- [THE DATA]
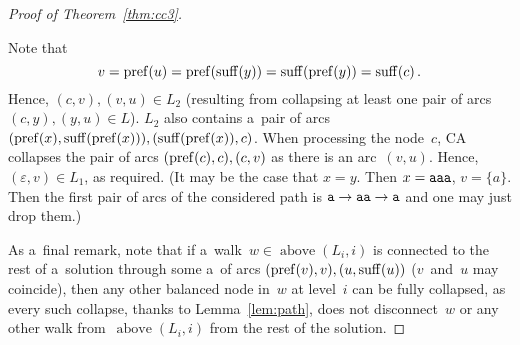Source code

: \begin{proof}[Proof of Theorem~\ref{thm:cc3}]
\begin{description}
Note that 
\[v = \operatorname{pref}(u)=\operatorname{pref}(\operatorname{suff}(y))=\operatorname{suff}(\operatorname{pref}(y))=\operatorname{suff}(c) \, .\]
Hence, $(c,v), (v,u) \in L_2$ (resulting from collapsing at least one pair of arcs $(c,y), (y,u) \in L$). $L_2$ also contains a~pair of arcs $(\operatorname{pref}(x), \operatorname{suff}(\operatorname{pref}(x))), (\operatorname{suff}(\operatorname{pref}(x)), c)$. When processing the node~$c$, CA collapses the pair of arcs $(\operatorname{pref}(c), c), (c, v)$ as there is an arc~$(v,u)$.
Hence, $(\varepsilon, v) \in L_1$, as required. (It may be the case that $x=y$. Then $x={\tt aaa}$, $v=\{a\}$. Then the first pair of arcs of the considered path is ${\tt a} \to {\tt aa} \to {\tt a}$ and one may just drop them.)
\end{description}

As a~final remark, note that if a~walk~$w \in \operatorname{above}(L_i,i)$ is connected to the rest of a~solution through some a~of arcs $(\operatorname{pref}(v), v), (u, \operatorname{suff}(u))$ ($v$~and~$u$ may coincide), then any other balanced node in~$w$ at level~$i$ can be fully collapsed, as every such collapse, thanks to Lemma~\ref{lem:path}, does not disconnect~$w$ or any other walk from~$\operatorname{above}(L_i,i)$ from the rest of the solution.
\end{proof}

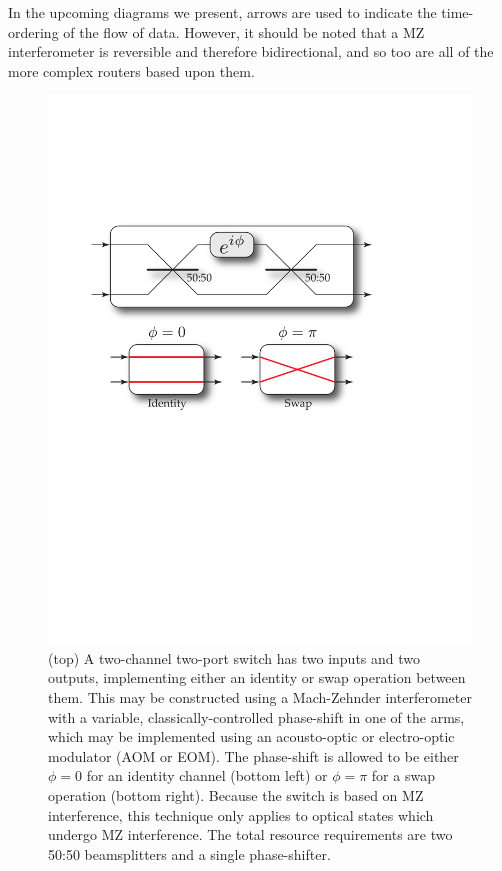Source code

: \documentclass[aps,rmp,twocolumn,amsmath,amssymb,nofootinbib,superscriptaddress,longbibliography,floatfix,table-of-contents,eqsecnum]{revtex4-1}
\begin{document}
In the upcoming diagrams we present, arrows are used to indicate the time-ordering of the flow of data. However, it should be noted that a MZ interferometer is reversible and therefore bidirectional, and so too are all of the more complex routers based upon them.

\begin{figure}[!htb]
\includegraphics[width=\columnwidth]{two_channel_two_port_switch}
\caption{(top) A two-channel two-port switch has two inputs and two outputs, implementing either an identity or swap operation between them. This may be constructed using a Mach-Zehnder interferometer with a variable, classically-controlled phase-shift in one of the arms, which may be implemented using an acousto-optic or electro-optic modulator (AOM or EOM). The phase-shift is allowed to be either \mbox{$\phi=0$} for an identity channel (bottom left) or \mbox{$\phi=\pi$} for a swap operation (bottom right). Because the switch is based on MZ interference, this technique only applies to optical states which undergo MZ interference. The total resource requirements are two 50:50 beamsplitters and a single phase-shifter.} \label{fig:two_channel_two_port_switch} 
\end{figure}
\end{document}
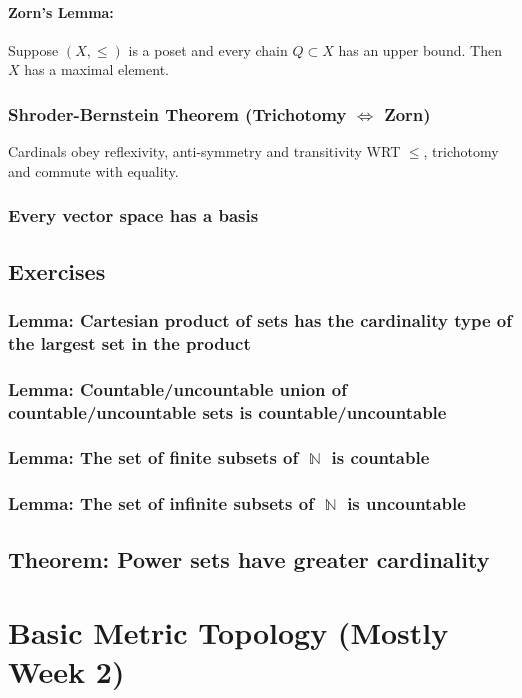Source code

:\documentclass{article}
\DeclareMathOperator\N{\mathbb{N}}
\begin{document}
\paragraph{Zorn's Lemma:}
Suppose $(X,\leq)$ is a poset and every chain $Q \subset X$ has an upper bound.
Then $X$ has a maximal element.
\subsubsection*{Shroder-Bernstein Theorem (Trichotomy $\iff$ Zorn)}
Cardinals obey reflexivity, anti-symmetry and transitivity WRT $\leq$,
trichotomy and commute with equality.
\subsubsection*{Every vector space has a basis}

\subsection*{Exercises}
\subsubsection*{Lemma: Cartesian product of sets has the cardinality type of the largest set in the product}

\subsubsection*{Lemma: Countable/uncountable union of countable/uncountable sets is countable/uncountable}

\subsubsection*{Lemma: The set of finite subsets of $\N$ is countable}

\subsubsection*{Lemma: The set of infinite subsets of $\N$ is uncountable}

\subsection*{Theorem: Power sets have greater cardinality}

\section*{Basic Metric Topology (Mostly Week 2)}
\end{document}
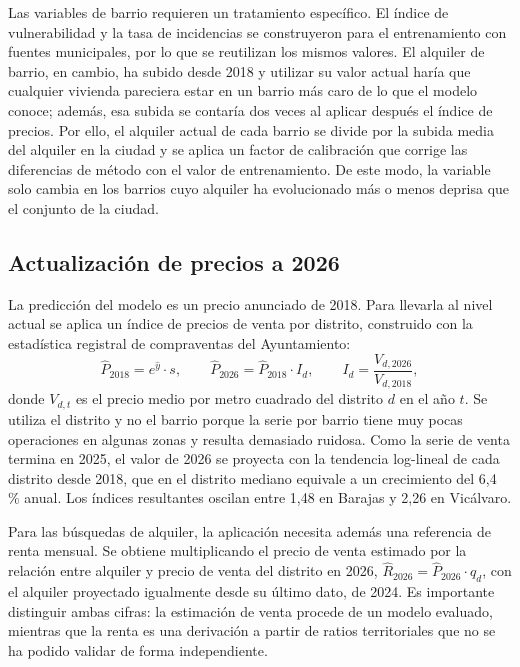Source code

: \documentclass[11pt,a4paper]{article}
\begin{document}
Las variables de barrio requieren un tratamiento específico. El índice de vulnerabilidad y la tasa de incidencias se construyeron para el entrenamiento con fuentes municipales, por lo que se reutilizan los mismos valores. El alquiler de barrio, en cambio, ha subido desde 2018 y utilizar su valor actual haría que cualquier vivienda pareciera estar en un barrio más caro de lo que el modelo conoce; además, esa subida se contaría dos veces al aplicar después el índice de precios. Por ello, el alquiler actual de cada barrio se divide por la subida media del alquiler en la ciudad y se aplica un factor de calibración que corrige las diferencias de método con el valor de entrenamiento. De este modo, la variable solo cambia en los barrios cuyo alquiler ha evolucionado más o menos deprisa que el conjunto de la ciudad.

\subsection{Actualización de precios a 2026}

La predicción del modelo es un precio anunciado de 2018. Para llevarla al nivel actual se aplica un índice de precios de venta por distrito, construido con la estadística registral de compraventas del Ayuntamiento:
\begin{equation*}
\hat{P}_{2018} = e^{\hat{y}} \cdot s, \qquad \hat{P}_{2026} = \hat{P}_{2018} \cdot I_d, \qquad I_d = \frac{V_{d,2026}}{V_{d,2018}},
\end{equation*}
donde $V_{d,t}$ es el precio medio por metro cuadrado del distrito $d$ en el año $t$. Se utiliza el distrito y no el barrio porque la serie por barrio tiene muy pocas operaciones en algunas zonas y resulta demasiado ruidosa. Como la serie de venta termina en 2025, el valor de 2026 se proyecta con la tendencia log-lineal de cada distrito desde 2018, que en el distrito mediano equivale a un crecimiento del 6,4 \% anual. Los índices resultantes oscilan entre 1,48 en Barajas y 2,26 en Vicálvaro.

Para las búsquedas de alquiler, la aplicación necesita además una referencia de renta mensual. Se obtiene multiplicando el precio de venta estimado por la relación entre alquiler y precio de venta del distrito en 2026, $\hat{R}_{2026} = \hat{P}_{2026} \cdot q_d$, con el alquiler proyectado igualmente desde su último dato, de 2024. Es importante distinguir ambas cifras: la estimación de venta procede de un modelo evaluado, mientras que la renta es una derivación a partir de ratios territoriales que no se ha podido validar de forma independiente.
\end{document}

- [TASK DESCRIPTION] Go through the material and tally every line where "based" appears. The number is the whole answer.

- [ANSWER TO THE PROBLEM] 2